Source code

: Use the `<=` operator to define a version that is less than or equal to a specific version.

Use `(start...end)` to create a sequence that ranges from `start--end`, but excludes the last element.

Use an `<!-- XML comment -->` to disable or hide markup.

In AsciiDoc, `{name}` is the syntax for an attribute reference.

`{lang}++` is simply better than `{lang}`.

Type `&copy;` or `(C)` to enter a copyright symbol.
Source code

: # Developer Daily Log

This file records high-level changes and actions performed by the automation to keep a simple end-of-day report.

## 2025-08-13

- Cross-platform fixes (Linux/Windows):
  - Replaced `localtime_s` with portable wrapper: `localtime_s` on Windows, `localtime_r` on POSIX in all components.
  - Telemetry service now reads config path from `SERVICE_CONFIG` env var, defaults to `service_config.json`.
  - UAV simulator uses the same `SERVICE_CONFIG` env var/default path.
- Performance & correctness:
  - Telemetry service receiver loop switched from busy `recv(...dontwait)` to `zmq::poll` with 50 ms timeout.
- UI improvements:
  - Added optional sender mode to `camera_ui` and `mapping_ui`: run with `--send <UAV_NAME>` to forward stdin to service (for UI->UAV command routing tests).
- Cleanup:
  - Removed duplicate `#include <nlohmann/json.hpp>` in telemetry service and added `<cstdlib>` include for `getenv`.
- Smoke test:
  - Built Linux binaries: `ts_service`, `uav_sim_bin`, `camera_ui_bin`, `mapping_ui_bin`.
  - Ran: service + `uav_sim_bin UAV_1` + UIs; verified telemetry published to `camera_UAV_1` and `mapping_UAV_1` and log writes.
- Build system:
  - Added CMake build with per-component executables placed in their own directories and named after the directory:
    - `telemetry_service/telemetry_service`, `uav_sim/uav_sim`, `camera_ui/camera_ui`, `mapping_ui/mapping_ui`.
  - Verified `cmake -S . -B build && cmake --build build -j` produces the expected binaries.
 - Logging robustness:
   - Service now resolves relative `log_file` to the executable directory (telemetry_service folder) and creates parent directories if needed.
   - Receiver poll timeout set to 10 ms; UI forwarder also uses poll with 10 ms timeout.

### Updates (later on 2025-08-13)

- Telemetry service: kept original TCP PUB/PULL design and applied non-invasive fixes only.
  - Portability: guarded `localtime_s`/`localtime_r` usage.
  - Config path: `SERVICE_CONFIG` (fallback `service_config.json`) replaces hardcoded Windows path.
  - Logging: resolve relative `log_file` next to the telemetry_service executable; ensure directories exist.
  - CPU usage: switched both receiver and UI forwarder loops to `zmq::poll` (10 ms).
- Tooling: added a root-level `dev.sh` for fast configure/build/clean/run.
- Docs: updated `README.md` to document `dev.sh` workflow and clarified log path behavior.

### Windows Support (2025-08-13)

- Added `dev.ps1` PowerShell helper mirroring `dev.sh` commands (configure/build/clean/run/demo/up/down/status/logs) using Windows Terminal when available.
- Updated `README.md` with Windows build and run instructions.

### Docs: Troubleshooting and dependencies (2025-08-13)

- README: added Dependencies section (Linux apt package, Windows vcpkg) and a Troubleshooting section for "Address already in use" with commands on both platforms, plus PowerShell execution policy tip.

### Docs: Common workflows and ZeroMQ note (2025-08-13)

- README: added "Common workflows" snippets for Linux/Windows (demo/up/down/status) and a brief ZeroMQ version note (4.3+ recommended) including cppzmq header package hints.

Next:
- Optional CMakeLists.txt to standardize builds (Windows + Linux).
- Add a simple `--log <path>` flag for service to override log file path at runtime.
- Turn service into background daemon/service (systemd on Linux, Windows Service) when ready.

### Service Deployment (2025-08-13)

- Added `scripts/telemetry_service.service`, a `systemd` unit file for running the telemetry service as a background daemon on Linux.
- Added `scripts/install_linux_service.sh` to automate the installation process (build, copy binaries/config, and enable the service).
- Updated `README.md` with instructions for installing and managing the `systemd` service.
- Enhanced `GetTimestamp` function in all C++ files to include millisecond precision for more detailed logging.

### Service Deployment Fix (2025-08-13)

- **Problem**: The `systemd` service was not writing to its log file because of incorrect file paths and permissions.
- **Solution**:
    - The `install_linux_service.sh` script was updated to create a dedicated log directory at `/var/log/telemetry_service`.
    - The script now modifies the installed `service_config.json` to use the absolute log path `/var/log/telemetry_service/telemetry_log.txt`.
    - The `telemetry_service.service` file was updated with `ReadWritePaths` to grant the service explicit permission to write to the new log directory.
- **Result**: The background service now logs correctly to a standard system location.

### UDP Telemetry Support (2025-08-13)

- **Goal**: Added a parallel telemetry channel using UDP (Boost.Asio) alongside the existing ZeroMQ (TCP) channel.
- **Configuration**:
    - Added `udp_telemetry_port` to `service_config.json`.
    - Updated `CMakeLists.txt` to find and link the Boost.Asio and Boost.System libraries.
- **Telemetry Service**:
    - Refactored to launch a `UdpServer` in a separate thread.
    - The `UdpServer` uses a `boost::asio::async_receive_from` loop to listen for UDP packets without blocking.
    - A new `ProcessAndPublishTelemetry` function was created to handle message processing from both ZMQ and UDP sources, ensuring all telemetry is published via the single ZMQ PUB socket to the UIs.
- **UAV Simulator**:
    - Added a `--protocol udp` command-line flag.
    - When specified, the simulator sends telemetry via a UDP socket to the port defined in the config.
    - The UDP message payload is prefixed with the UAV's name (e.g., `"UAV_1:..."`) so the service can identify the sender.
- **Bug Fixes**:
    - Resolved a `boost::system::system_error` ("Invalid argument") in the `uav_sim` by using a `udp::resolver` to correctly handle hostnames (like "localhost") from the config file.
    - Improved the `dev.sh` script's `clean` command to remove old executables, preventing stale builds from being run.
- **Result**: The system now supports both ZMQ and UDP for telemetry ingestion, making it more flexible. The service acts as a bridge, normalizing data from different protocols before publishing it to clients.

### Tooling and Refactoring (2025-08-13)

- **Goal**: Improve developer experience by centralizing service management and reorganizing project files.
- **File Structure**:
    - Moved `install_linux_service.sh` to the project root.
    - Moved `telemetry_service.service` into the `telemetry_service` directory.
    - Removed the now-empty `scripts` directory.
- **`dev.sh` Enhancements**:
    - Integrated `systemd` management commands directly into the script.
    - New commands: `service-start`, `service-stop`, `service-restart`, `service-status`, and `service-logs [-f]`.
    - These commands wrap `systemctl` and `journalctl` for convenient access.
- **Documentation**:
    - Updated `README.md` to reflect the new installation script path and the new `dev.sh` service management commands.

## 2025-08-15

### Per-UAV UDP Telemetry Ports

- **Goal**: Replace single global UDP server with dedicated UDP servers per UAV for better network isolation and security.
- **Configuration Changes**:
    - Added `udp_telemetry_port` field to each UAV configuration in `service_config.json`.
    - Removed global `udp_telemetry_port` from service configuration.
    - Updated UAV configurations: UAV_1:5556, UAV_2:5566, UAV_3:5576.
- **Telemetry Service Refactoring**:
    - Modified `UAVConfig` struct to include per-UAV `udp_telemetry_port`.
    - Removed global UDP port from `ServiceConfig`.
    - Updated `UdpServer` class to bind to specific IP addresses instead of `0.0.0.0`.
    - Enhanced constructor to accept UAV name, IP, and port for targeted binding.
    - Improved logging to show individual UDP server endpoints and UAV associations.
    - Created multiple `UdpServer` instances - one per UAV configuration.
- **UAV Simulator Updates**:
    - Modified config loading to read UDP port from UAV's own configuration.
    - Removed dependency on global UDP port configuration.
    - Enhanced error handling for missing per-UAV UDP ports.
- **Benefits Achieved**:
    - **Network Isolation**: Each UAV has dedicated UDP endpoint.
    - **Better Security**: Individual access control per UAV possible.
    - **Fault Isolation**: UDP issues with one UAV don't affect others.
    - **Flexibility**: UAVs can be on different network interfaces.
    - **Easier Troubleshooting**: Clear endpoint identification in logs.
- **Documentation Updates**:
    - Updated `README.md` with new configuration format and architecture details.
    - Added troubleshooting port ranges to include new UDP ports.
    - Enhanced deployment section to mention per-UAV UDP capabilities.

════════════════════

» THE TASK: Whenever the word "ranges" turns up in a line of the listing above, copy the line.

» ANSWER:
Use `(start...end)` to create a sequence that ranges from `start--end`, but excludes the last element.
    - Added troubleshooting port ranges to include new UDP ports.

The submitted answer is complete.